[INFORMATION — start]
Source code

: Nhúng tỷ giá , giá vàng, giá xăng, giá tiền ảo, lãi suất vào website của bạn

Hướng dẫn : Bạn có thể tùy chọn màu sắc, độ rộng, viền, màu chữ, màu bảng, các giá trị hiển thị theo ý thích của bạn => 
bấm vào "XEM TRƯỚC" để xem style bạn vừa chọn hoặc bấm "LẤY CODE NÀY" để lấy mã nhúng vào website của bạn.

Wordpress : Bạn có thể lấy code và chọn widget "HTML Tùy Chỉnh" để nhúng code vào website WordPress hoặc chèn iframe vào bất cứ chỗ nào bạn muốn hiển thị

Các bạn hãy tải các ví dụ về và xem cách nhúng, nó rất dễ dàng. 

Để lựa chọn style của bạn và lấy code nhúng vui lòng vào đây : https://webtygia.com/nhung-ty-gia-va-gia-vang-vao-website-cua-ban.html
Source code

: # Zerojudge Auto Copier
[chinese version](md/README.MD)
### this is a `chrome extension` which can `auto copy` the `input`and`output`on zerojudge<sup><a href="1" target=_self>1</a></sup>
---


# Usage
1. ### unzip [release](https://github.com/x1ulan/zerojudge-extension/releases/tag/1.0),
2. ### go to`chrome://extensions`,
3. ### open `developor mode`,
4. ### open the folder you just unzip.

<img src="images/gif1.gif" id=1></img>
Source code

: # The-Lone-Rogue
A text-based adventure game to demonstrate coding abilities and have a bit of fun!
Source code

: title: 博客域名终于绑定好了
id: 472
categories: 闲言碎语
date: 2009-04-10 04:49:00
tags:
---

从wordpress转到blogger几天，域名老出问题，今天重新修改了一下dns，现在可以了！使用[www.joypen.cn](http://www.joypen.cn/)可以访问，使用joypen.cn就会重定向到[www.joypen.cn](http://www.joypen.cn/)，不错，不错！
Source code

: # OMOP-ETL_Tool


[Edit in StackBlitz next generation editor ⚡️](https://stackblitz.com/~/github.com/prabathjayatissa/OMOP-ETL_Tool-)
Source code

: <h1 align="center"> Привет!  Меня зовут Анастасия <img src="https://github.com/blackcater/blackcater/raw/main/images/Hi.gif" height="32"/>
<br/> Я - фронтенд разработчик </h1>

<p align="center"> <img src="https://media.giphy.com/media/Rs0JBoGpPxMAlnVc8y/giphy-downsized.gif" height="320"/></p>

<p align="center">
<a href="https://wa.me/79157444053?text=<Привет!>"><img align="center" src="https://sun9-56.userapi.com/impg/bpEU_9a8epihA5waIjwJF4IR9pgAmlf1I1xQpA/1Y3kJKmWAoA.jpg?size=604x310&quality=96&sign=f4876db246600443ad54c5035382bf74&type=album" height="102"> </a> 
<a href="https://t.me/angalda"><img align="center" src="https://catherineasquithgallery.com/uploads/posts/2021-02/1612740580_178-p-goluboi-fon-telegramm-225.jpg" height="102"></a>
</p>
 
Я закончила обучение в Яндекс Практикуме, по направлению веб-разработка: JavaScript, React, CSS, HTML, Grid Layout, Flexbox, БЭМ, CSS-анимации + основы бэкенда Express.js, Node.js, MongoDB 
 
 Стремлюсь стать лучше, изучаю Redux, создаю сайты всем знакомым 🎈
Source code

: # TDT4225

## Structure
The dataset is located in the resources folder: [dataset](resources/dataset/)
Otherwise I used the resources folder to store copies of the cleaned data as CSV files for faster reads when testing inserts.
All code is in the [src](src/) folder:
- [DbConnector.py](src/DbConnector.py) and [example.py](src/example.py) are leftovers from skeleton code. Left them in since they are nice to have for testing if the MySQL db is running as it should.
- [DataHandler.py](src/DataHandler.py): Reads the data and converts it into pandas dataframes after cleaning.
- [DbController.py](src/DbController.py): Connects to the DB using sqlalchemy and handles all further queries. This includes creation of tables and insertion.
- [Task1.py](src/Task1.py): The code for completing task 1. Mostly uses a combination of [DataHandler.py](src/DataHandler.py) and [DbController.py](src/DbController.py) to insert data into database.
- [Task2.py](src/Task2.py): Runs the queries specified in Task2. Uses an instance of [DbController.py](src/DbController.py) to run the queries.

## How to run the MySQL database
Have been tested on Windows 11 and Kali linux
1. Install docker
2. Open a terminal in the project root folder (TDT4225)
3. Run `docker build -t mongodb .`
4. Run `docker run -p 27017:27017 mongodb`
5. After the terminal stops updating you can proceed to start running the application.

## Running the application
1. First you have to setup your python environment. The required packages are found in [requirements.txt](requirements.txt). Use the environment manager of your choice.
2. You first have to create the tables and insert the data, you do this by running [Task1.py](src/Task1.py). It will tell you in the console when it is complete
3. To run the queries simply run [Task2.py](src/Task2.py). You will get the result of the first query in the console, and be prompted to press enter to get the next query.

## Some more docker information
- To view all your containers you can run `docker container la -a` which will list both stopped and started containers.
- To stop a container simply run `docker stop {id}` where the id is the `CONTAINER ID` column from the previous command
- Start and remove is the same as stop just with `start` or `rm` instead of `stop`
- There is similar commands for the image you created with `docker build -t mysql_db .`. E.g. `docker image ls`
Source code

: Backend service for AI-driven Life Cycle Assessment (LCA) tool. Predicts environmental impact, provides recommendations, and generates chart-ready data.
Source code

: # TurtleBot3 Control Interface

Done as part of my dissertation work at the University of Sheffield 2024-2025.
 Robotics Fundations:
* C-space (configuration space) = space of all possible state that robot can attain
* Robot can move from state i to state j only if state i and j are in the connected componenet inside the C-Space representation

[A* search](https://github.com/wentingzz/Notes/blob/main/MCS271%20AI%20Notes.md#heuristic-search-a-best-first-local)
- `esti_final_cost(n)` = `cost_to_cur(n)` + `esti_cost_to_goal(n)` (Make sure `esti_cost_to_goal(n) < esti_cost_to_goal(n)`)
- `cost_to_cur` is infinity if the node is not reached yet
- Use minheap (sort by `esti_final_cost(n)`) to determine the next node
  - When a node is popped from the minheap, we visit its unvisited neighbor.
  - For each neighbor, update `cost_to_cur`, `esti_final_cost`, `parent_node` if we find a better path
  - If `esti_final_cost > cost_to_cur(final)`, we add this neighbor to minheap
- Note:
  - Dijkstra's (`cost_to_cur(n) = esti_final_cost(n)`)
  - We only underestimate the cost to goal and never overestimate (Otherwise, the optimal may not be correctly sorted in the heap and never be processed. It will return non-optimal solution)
[INFORMATION — finish]
**REQUIRED ACTION:**
Check each line of the listing above for the string "text" and return those that contain it.

**YOUR RESPONSE:**
A text-based adventure game to demonstrate coding abilities and have a bit of fun!
<a href="https://wa.me/79157444053?text=<Привет!>"><img align="center" src="https://sun9-56.userapi.com/impg/bpEU_9a8epihA5waIjwJF4IR9pgAmlf1I1xQpA/1Y3kJKmWAoA.jpg?size=604x310&quality=96&sign=f4876db246600443ad54c5035382bf74&type=album" height="102"> </a> 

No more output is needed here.